## Exercise
The answer must be the number of lines in the listing below that contain "hands", and nothing else.

## Records for the task
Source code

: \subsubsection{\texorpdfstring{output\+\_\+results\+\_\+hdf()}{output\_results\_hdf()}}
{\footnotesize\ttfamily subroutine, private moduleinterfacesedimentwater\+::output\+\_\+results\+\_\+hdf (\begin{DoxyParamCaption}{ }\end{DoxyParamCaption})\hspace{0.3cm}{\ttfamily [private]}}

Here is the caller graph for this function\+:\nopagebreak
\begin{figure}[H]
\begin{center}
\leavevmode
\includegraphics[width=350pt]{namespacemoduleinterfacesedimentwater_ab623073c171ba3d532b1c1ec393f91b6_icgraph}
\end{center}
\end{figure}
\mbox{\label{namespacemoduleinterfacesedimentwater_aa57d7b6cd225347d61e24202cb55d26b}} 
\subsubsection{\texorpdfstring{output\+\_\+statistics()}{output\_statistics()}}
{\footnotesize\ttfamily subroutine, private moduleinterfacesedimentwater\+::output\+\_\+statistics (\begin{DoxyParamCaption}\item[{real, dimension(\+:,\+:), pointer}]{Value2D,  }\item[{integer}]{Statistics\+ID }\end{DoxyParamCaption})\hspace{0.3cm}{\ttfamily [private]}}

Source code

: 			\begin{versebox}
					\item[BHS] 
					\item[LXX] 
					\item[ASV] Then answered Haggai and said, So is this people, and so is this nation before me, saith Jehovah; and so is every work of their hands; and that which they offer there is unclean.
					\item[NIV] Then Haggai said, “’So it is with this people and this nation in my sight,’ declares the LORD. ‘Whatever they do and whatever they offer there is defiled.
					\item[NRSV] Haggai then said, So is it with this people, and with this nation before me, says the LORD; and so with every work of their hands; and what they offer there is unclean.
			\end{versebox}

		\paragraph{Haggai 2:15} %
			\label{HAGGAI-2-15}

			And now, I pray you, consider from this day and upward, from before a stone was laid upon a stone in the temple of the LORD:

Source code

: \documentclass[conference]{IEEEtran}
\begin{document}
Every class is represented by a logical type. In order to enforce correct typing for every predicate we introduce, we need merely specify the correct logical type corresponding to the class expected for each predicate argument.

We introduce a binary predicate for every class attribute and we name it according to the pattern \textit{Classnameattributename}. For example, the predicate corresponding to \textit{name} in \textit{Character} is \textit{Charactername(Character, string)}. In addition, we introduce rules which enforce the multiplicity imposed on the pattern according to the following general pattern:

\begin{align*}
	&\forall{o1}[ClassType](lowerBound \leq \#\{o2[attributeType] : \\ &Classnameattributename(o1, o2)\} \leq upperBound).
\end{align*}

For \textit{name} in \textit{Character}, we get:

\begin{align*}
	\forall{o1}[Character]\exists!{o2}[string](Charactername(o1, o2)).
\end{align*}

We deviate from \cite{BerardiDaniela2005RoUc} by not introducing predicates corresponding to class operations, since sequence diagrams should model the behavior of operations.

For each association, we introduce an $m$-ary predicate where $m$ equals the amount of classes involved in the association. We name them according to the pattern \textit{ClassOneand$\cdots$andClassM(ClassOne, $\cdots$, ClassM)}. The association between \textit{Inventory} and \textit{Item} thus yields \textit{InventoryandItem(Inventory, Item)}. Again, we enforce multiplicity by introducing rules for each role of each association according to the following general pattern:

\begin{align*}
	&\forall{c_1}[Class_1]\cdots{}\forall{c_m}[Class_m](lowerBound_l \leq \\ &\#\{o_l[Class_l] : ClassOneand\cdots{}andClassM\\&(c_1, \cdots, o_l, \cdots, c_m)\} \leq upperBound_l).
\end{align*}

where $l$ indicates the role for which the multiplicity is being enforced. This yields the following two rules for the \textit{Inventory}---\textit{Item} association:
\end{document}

---

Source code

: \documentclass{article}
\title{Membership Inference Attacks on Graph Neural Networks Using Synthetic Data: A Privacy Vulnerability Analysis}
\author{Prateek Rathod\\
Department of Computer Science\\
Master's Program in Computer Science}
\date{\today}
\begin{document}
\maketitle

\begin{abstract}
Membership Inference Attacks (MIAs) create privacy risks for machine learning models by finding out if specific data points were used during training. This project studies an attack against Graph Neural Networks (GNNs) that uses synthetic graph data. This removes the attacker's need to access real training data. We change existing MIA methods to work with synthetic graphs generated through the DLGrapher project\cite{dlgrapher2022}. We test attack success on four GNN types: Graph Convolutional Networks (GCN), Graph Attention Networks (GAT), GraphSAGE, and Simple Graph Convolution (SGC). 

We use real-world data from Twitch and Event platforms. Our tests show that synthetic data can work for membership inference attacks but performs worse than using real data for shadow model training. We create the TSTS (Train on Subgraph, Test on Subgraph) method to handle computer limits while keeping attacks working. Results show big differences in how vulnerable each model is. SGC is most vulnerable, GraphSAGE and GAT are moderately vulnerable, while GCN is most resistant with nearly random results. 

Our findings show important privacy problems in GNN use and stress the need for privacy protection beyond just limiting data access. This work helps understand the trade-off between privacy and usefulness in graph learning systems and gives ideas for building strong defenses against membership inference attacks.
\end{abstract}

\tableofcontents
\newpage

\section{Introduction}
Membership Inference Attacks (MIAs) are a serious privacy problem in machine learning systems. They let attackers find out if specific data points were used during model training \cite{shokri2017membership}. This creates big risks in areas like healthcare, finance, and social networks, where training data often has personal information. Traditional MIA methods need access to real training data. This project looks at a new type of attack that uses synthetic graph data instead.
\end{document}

## Written reply
2